WHAT YOU WILL DO: Give back an exact copy of the lines in the records below, from the line that has "glitten in den" through the line that has "läge da ein", and nothing besides.

Segment Start: DATASET RECORDS

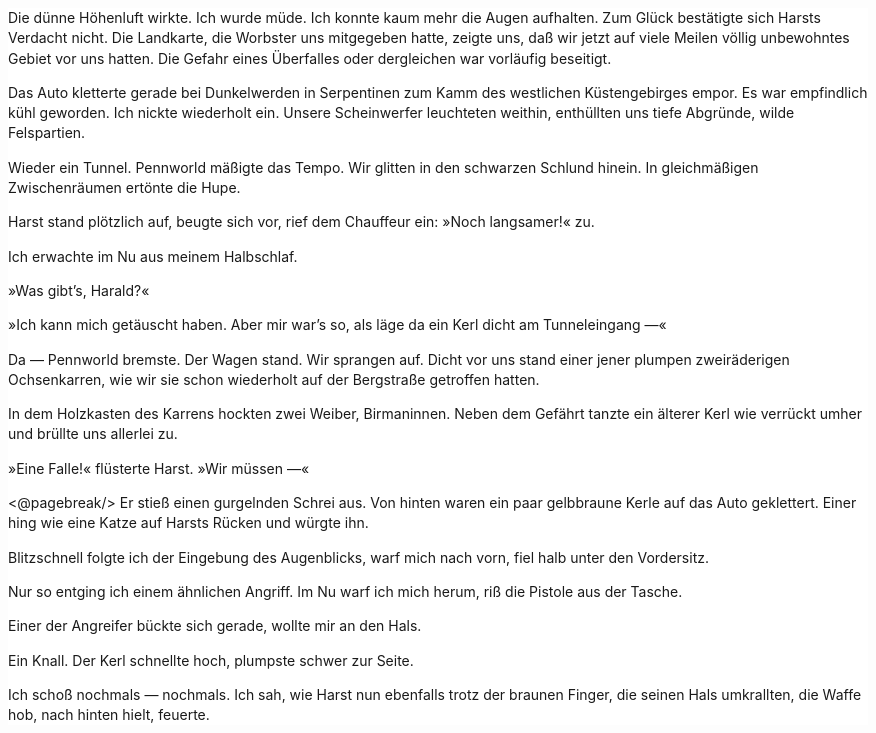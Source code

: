 Die dünne Höhenluft wirkte. Ich wurde müde. Ich
konnte kaum mehr die Augen aufhalten. Zum Glück bestätigte
sich Harsts Verdacht nicht. Die Landkarte, die Worbster uns
mitgegeben hatte, zeigte uns, daß wir jetzt auf viele Meilen
völlig unbewohntes Gebiet vor uns hatten. Die Gefahr eines
Überfalles oder dergleichen war vorläufig beseitigt.

Das Auto kletterte gerade bei Dunkelwerden in Serpentinen
zum Kamm des westlichen Küstengebirges empor. Es
war empfindlich kühl geworden. Ich nickte wiederholt ein. Unsere
Scheinwerfer leuchteten weithin, enthüllten uns tiefe Abgründe,
wilde Felspartien.

Wieder ein Tunnel. Pennworld mäßigte das Tempo. Wir
glitten in den schwarzen Schlund hinein. In gleichmäßigen
Zwischenräumen ertönte die Hupe.

Harst stand plötzlich auf, beugte sich vor, rief dem Chauffeur
ein: »Noch langsamer!« zu.

Ich erwachte im Nu aus meinem Halbschlaf.

»Was gibt’s, Harald?«

»Ich kann mich getäuscht haben. Aber mir war’s so, als
läge da ein Kerl dicht am Tunneleingang —«

Da — Pennworld bremste. Der Wagen stand. Wir sprangen
auf. Dicht vor uns stand einer jener plumpen zweiräderigen
Ochsenkarren, wie wir sie schon wiederholt auf der Bergstraße
getroffen hatten.

In dem Holzkasten des Karrens hockten zwei Weiber, Birmaninnen.
Neben dem Gefährt tanzte ein älterer Kerl wie
verrückt umher und brüllte uns allerlei zu.

»Eine Falle!« flüsterte Harst. »Wir müssen —«

<@pagebreak/>
Er stieß einen gurgelnden Schrei aus. Von hinten waren
ein paar gelbbraune Kerle auf das Auto geklettert. Einer
hing wie eine Katze auf Harsts Rücken und würgte ihn.

Blitzschnell folgte ich der Eingebung des Augenblicks, warf
mich nach vorn, fiel halb unter den Vordersitz.

Nur so entging ich einem ähnlichen Angriff. Im Nu
warf ich mich herum, riß die Pistole aus der Tasche.

Einer der Angreifer bückte sich gerade, wollte mir an den
Hals.

Ein Knall. Der Kerl schnellte hoch, plumpste schwer zur
Seite.

Ich schoß nochmals — nochmals. Ich sah, wie Harst nun
ebenfalls trotz der braunen Finger, die seinen Hals umkrallten,
die Waffe hob, nach hinten hielt, feuerte.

Segment End: DATASET RECORDS

OUTPUT FOR THIS TASK:
glitten in den schwarzen Schlund hinein. In gleichmäßigen
Zwischenräumen ertönte die Hupe.

Harst stand plötzlich auf, beugte sich vor, rief dem Chauffeur
ein: »Noch langsamer!« zu.

Ich erwachte im Nu aus meinem Halbschlaf.

»Was gibt’s, Harald?«

»Ich kann mich getäuscht haben. Aber mir war’s so, als
läge da ein Kerl dicht am Tunneleingang —«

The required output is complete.